O pai estava junto à janela com o jornal aberto. A mãe continuava diante do fogão, como se nem a decisão mais importante da vida da filha pudesse alterar a rotina.
— Mãe, só quero tentar. Uma grande editora de Lisboa ofereceu-me um lugar como revisora e editora. É o trabalho com que sempre sonhei.
— Sonhaste! Tens vinte e seis anos, uma casa, família e noivo. O casamento é daqui a quatro meses.
Inês segurou a chávena de chá frio.
Desde criança vivia rodeada de livros. Mesmo assim, os pais nunca tinham levado as suas escolhas a sério. Estudar literatura fora imprudente. Recusar um emprego no escritório de uma amiga da mãe fora ingratidão.
— Não estou a desistir da família. Posso começar a trabalhar em Lisboa. O Miguel pode mudar-se mais tarde, se quiser.
A mãe virou-se.
— Se quiser! E se não quiser abandonar a vida dele por tua causa?
— Eu tenho abandonado a minha vida há anos para não incomodar ninguém.
O pai baixou o jornal.
— A tua mãe só está preocupada. Lisboa é cara. Vais estar sozinha.
— Também me sinto sozinha aqui. Só que por fora tudo parece perfeito.
A mãe levantou as mãos.
— Ajudámos a escolher o apartamento, organizámos o casamento. Fizemos tudo por ti. E agora queres fugir.
Inês não estava a fugir.
Estava finalmente a escolher um destino.
Nessa noite encontrou-se com Miguel num café.
Ele ouviu tudo.
— O que decidiste?
— Tenho medo de perder os meus pais, o casamento e talvez a nossa relação.
— E se ficares?
Inês olhou-o nos olhos.
— Perco-me a mim.
Miguel sorriu.
— Então tens de ir.
— Não estás zangado?
— Ficaria zangado se desistisses do teu sonho para manter os outros confortáveis.

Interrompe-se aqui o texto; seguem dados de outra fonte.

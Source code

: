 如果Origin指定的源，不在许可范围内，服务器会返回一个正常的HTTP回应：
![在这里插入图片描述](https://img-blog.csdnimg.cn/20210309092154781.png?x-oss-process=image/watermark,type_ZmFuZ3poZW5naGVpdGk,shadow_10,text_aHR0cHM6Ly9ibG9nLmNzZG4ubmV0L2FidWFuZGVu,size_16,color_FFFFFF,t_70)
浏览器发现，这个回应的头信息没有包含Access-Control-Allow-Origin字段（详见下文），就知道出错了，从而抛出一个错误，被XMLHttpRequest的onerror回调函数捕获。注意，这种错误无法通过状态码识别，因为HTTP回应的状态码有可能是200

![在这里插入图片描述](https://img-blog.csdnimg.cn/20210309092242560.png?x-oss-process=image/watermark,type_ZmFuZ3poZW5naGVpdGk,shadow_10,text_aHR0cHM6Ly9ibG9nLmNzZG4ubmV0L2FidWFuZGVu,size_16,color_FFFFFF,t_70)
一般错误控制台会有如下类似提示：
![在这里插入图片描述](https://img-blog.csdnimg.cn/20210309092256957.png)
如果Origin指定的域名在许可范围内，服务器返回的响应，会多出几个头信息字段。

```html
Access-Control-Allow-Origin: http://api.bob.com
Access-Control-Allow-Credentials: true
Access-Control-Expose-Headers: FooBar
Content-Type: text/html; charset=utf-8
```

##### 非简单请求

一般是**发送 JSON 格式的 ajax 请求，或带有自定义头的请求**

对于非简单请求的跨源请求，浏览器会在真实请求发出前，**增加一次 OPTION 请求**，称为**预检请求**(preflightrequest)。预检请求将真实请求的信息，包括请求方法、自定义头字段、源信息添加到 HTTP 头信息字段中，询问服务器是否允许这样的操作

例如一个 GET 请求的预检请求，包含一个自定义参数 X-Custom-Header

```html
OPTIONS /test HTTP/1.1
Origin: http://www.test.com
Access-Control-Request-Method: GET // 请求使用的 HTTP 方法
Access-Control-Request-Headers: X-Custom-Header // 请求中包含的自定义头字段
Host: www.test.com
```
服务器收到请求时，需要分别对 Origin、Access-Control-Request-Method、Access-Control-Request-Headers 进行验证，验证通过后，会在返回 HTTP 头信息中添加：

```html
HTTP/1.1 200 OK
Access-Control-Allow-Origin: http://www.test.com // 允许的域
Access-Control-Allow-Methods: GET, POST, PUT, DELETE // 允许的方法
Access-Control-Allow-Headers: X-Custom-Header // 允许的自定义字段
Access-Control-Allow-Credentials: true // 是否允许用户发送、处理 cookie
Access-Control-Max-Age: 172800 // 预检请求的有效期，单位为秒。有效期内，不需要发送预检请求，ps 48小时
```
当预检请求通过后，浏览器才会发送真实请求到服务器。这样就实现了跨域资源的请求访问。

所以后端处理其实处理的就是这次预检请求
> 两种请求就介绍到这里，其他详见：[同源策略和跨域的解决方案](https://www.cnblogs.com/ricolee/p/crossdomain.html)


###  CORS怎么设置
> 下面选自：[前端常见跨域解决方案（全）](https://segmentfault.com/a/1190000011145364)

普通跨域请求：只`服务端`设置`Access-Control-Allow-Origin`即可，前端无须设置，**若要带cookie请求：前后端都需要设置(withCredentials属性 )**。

Uma semana depois, Inês estava na estação com uma mala. Os pais não apareceram.
Miguel segurou-lhe a mão.
— Daqui a um mês vou visitar-te. E se Lisboa te roubar, procuro lá trabalho.
Os primeiros meses foram difíceis. Inês dividia um apartamento pequeno, trabalhava muitas horas e tinha pouco dinheiro.
Mas sentia-se viva.
Miguel visitava-a sempre que podia. Mais tarde conseguiu um emprego perto de Lisboa e mudou-se.
Adiaram o casamento, mas ficaram mais unidos.
A mãe não telefonou durante semanas. Um dia, finalmente ligou.
— Estás a alimentar-te bem?
Inês riu-se.
— Estou.
— O teu pai comprou um livro em que aparece o teu nome.
— Ele viu?
— Mostrou-o aos vizinhos.
Era uma forma desajeitada de dizer que estavam orgulhosos.
No ano seguinte, Inês e Miguel casaram-se numa pequena quinta. Os pais compareceram.
Antes da cerimónia, a mãe disse:
— Pensei que ias perder tudo.
Inês respondeu:
— Ficar teria sido a única maneira de me perder.